The Guild officials processing the report made notes. Asked questions. Confirmed that Amaron would be scheduled for mandatory reassessment and that his operational status would be under review pending that assessment.
He accepted it all with the calm that came from having already made peace with the consequences. He’d chosen to be present. He’d chosen to use his actual capability when it mattered. The rest was just paperwork.
— ◆ —
Elian found him outside the debriefing room an hour later.
"A-rank," he said. Not a question.
"Close enough to matter," Amaron said.
"The Rift Sovereign wasn’t supposed to be there."
"No. The original timeline had nothing like that in the Valen operation. The script is breaking faster than I can track."
"But everyone lived."
"Yes."
Elian nodded slowly. "You told Vela you’d come back. You kept that promise."
"I did," Amaron said.
"Good." Elian clapped him on the shoulder. "Now let’s go home. My mother’s going to want to know you’re alive, and she’s going to feed you something excessive to celebrate."

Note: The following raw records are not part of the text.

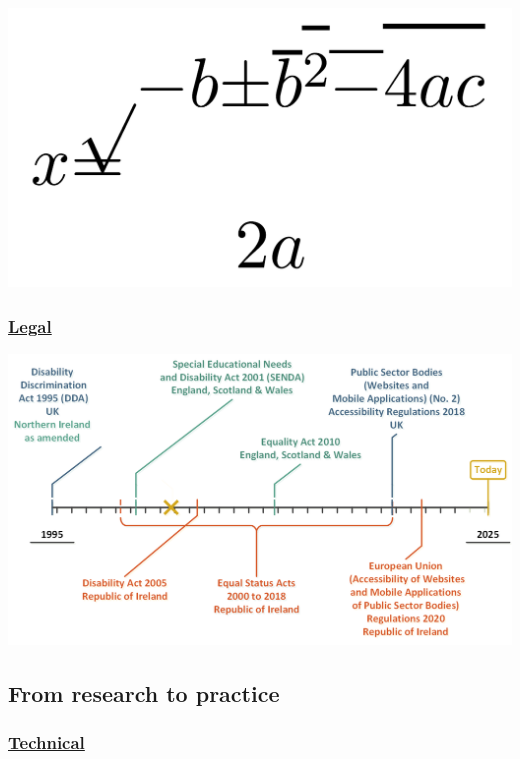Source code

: \documentclass[
  letterpaper,
  DIV=11,
  numbers=noendperiod]{scrartcl}
\begin{document}
\includegraphics{./images/reflowing.png}\\

\subsubsection{\texorpdfstring{\href{./images/alt/Legal-context.xlsx}{Legal}}{Legal}}\label{legal}

\includegraphics{./images/Legal-context.png}\\

\subsection{From research to practice}\label{from-research-to-practice}

\subsubsection{\texorpdfstring{\href{./images/alt/Technology-context.xlsx}{Technical}}{Technical}}\label{technical}
\end{document}
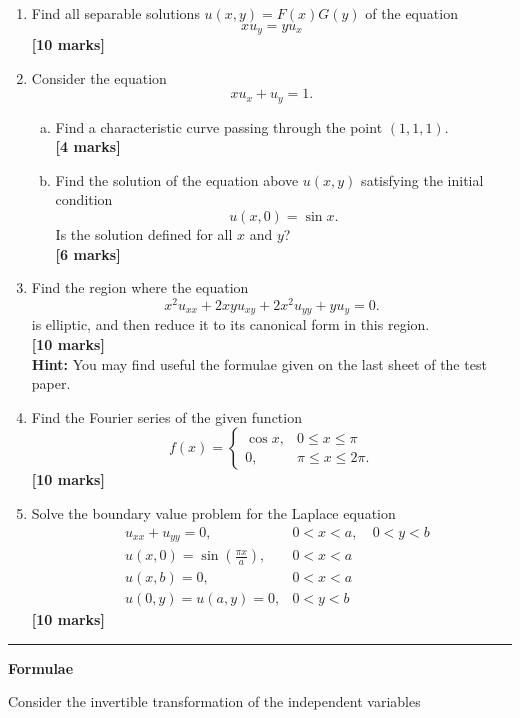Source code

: \documentclass[11pt,a4paper]{article}
\newcommand{\mrk}[1]{\hfill\textbf{[#1 marks]}}
\begin{document}
	\begin{enumerate}
		\item Find all separable solutions $u(x, y) = F(x)G(y)$ of the equation
		$$
		xu_y = yu_x
		$$
		\mrk{10}
		\item Consider the equation
		$$
		xu_x + u_y = 1.
		$$
		\begin{enumerate}[(a)]
			\item Find a characteristic curve passing through the point $(1, 1, 1)$.\\
			\vspace*{0ex}\mrk{4}
			\item Find the solution of the equation above $u(x, y)$ satisfying the initial condition
			$$
			u(x, 0) = \sin x.
			$$
			Is the solution defined for all $x$ and $y$?\\
			\vspace*{0ex}\mrk{6}
		\end{enumerate}
		\item Find the region where the equation
		$$
		x^2u_{xx} + 2xyu_{xy} + 2x^2u_{yy} + yu_y = 0.
		$$
		is elliptic, and then reduce it to its canonical form in this region.\\
		\vspace*{0ex}\mrk{10}\\
		\textbf{Hint:} You may find useful the formulae given on the last sheet of the test paper.
		\item Find the Fourier series of the given function
		$$
		f(x) = 
		\begin{cases}
			\cos x, & 0\leq x \leq \pi\\
			0, & \pi \leq x \leq 2\pi.
		\end{cases}
		$$
		\mrk{10}
		\item Solve the boundary value problem for the Laplace equation
		\begin{align*}
			&u_{xx} + u_{yy} = 0, & 0 < x < a, &\ 0 < y < b\\
			&u(x, 0) = \sin(\frac{\pi x}{a}), & 0 < x < a &\\
			&u(x, b) = 0, & 0 < x < a &\\
			&u(0, y) = u(a, y) = 0, & 0 < y < b &
		\end{align*}
		\mrk{10}
	\end{enumerate}
	\pagebreak
	\thispagestyle{empty}
	\rule{\textwidth}{0.4pt}
	\begin{center}
		\textbf{Formulae}
	\end{center}
	Consider the invertible transformation of the independent variables
\end{document}
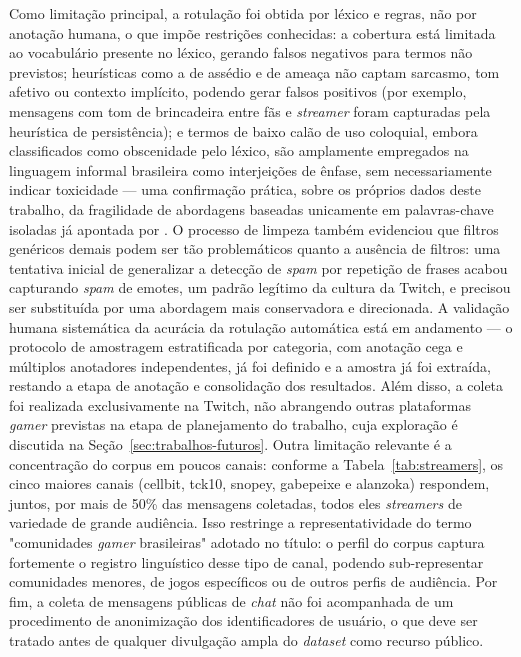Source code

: \documentclass{eic-bcc-tcc}
\begin{document}
Como limitação principal, a rotulação foi obtida por léxico e regras, não por anotação humana, o que impõe restrições conhecidas: a cobertura está limitada ao vocabulário presente no léxico, gerando falsos negativos para termos não previstos; heurísticas como a de assédio e de ameaça não captam sarcasmo, tom afetivo ou contexto implícito, podendo gerar falsos positivos (por exemplo, mensagens com tom de brincadeira entre fãs e \textit{streamer} foram capturadas pela heurística de persistência); e termos de baixo calão de uso coloquial, embora classificados como obscenidade pelo léxico, são amplamente empregados na linguagem informal brasileira como interjeições de ênfase, sem necessariamente indicar toxicidade — uma confirmação prática, sobre os próprios dados deste trabalho, da fragilidade de abordagens baseadas unicamente em palavras-chave isoladas já apontada por \cite{melo2025torna}. O processo de limpeza também evidenciou que filtros genéricos demais podem ser tão problemáticos quanto a ausência de filtros: uma tentativa inicial de generalizar a detecção de \textit{spam} por repetição de frases acabou capturando \textit{spam} de emotes, um padrão legítimo da cultura da Twitch, e precisou ser substituída por uma abordagem mais conservadora e direcionada. A validação humana sistemática da acurácia da rotulação automática está em andamento — o protocolo de amostragem estratificada por categoria, com anotação cega e múltiplos anotadores independentes, já foi definido e a amostra já foi extraída, restando a etapa de anotação e consolidação dos resultados. Além disso, a coleta foi realizada exclusivamente na Twitch, não abrangendo outras plataformas \textit{gamer} previstas na etapa de planejamento do trabalho, cuja exploração é discutida na Seção~\ref{sec:trabalhos-futuros}. Outra limitação relevante é a concentração do corpus em poucos canais: conforme a Tabela~\ref{tab:streamers}, os cinco maiores canais (cellbit, tck10, snopey, gabepeixe e alanzoka) respondem, juntos, por mais de 50\% das mensagens coletadas, todos eles \textit{streamers} de variedade de grande audiência. Isso restringe a representatividade do termo "comunidades \textit{gamer} brasileiras" adotado no título: o perfil do corpus captura fortemente o registro linguístico desse tipo de canal, podendo sub-representar comunidades menores, de jogos específicos ou de outros perfis de audiência. Por fim, a coleta de mensagens públicas de \textit{chat} não foi acompanhada de um procedimento de anonimização dos identificadores de usuário, o que deve ser tratado antes de qualquer divulgação ampla do \textit{dataset} como recurso público.
\end{document}
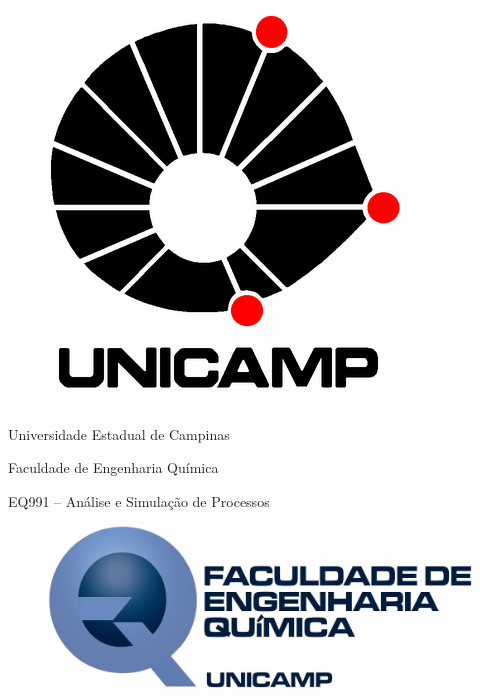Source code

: 
\begin{titlepage}
\begin{center}

\begin{minipage}{0.2\linewidth}
    \begin{flushleft}
        \begin{figure}[H]
    		\includegraphics[scale=0.21]{Imagens/LOGO-UNICAMP.png}
    	\end{figure}
    \end{flushleft}
\end{minipage}
\begin{minipage}{0.5\linewidth}
	\begin{center}
		
		Universidade Estadual de Campinas
		
		Faculdade de Engenharia Química
		
		EQ991 – Análise e Simulação de Processos
		
	\end{center}
\end{minipage}
\begin{minipage}{0.25\linewidth}
    \begin{flushleft}
        \begin{figure}[H]
    		\includegraphics[scale=0.3]{Imagens/LOGO-EQ.jpg}
    	\end{figure}
    \end{flushleft}
\end{minipage}


\end{center}
\end{titlepage}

They walked out of the Guild hall together into the afternoon light of Valdenmere. Amaron thought about the Rift Sovereign that shouldn’t have existed, about the Memory Index that was becoming less reliable with every major event, about the fact that he was going to be reassessed as A-rank and there would be no hiding anymore.
But he also thought about walking toward a house with a dark green door where someone was waiting to know he’d survived.
The script had failed. The timeline was breaking. And somehow, against all his careful planning, that was fine.
Because he’d built something better than a plan. He’d built a life. And he was starting to understand that might actually be the point.
[ VOID SYSTEM — DAY 115 STATUS ]
[ MANA RESERVE: 2,215 units ]
[ DEMONSTRATED CAPABILITY: HIGH A-RANK ]
[ COVER STATUS: COMPLETELY DESTROYED ]
[ TIMELINE DIVERGENCE: CATASTROPHIC ]
[ ORIGINAL VALEN OUTCOME: GRADE 3 STABILIZATION, STANDARD EXECUTION ]
[ ACTUAL OUTCOME: GRADE 5 ENTITY NEUTRALIZED, HOST EXPOSED ]
[ MEMORY INDEX RELIABILITY: DECLINING ]
[ ASSESSMENT: SCRIPT NO LONGER VIABLE ]
[ NEW OPERATIONAL MODE: ADAPTIVE RESPONSE ]
[ HOST PRIORITY CONFIRMED: PEOPLE > PLAN > PREDICTABILITY ]
[ CONCLUSION: ACCEPTABLE. PROCEED WITHOUT SCRIPT. ]
He read the assessment and felt something settle.
The script was gone. The careful twelve-year plan built on foreknowledge was obsolete. The Memory Index was becoming historical reference rather than reliable prediction.
But he had people. He had skills. He had a house with a dark green door.
He’d figure out the rest as he went.